■ **EXERCISE INSTRUCTIONS**:
Read through the lines below and copy the ones holding the string "succeed".

■ **RECORDS SUPPLIED**:
☆ ☆ ☆

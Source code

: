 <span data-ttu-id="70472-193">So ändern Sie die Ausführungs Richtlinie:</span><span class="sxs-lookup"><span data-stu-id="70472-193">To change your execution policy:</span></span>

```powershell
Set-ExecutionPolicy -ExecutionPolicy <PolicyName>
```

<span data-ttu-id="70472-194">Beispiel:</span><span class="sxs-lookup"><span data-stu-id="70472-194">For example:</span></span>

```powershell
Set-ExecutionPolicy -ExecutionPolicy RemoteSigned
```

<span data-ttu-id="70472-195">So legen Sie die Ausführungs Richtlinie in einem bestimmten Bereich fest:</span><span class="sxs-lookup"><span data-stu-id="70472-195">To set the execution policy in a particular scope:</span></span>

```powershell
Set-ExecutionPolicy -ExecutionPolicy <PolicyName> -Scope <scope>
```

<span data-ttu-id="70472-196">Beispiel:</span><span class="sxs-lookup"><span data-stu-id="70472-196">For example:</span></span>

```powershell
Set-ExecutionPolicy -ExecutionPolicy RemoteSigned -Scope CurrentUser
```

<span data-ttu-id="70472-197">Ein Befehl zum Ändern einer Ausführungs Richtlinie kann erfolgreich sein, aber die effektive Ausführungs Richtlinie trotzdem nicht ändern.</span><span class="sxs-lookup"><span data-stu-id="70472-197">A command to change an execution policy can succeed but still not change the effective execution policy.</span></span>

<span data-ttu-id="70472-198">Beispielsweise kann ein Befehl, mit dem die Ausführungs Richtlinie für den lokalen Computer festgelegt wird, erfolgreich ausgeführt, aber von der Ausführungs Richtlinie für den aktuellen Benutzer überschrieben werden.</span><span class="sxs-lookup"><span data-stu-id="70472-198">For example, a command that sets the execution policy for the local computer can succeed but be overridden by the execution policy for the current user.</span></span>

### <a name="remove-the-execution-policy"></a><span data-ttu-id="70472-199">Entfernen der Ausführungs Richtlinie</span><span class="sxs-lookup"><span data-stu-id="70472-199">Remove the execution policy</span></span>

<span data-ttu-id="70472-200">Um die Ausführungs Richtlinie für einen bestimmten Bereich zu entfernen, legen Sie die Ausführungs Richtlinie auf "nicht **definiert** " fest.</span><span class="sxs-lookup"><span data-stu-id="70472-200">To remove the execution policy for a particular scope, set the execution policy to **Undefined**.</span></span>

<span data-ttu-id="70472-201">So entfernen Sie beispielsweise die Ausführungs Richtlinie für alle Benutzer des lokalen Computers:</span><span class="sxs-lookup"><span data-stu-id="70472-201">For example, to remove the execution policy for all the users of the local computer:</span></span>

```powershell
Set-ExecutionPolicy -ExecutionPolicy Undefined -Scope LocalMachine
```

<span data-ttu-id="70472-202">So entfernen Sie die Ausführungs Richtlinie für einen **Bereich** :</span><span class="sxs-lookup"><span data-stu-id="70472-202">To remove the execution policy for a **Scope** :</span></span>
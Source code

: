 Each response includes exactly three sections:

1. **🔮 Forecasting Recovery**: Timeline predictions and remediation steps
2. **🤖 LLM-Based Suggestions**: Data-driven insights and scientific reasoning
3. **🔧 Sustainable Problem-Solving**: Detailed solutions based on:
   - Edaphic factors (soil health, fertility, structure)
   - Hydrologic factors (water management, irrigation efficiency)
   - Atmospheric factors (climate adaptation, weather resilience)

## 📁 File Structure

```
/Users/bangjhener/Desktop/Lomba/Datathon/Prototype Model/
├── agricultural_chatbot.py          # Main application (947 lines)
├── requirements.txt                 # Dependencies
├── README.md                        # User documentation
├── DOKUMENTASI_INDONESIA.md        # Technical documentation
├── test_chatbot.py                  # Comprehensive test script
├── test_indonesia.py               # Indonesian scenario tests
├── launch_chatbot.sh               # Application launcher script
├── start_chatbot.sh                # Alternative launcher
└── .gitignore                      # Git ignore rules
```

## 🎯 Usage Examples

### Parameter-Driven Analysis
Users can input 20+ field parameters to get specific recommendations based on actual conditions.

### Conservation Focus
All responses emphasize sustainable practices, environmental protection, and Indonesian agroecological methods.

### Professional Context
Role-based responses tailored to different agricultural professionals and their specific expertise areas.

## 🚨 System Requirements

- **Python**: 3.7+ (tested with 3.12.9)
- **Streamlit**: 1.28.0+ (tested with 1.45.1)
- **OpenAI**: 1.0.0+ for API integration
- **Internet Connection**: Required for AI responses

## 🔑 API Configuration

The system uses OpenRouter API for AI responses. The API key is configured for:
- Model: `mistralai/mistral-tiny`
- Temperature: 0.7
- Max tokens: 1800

☆ ☆ ☆

■ **ANSWER TO THIS PROBLEM**:
<span data-ttu-id="70472-197">Ein Befehl zum Ändern einer Ausführungs Richtlinie kann erfolgreich sein, aber die effektive Ausführungs Richtlinie trotzdem nicht ändern.</span><span class="sxs-lookup"><span data-stu-id="70472-197">A command to change an execution policy can succeed but still not change the effective execution policy.</span></span>
<span data-ttu-id="70472-198">Beispielsweise kann ein Befehl, mit dem die Ausführungs Richtlinie für den lokalen Computer festgelegt wird, erfolgreich ausgeführt, aber von der Ausführungs Richtlinie für den aktuellen Benutzer überschrieben werden.</span><span class="sxs-lookup"><span data-stu-id="70472-198">For example, a command that sets the execution policy for the local computer can succeed but be overridden by the execution policy for the current user.</span></span>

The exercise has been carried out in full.